Het feit dat de museumstukken nu in Nederland verblijven maakt geen verschil. Op grond van een Nederlandse wetsbepaling kan voorrang worden gegeven aan deze Oekraïense regels.

Afgifte
Het APM mocht de afgifte opschorten, omdat er in ieder geval op 12 juni 2014 redelijke twijfel was of het de museumstukken aan de Krimmusea moest teruggeven, op basis van de bruikleenovereenkomsten, of moest afgeven aan de Staat Oekraïne. Het hof beslist nu dat de rechten van de staat Oekraïne op basis van de Museumwet, de Regulation en de Order voorrang hebben. Nakoming van de contractuele verplichting kan niet. Op grond van een bepaling van Oekraïens recht is het APM niet meer verplicht tot teruggave aan de Krimmusea.

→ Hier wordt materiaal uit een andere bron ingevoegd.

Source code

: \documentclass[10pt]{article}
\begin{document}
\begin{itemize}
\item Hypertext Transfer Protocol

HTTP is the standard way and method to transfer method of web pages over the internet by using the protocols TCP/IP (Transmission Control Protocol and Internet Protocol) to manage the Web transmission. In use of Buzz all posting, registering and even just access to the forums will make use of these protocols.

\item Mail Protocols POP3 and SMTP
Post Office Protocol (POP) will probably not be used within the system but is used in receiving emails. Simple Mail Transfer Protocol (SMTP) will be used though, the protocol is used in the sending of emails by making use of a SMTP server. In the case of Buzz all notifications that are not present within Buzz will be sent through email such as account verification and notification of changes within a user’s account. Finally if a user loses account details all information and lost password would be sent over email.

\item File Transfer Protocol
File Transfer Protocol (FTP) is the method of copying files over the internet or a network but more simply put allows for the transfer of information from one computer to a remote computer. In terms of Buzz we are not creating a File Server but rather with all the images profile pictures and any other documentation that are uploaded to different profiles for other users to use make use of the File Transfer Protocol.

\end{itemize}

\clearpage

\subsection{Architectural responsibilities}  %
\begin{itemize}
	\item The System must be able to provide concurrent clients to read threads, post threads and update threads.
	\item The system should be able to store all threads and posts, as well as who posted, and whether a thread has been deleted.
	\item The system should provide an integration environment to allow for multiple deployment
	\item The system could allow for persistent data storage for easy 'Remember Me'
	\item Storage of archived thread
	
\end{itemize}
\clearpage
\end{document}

De Krimschatten moeten door het APM worden afgegeven aan de Staat Oekraïne, ter bewaring totdat de situatie op de Krim is gestabiliseerd.

Procedure bij hof geëindigd
Met deze einduitspraak is de zaak bij het hof nu geëindigd. De rechtbank had haar uitspraak op het punt van de afgifte niet uitvoerbaar bij voorraad verklaard en het hof heeft dat evenmin gedaan. Partijen hebben de mogelijkheid cassatieberoep in te stellen bij de Hoge Raad der Nederlanden tegen de uitspraak van het hof.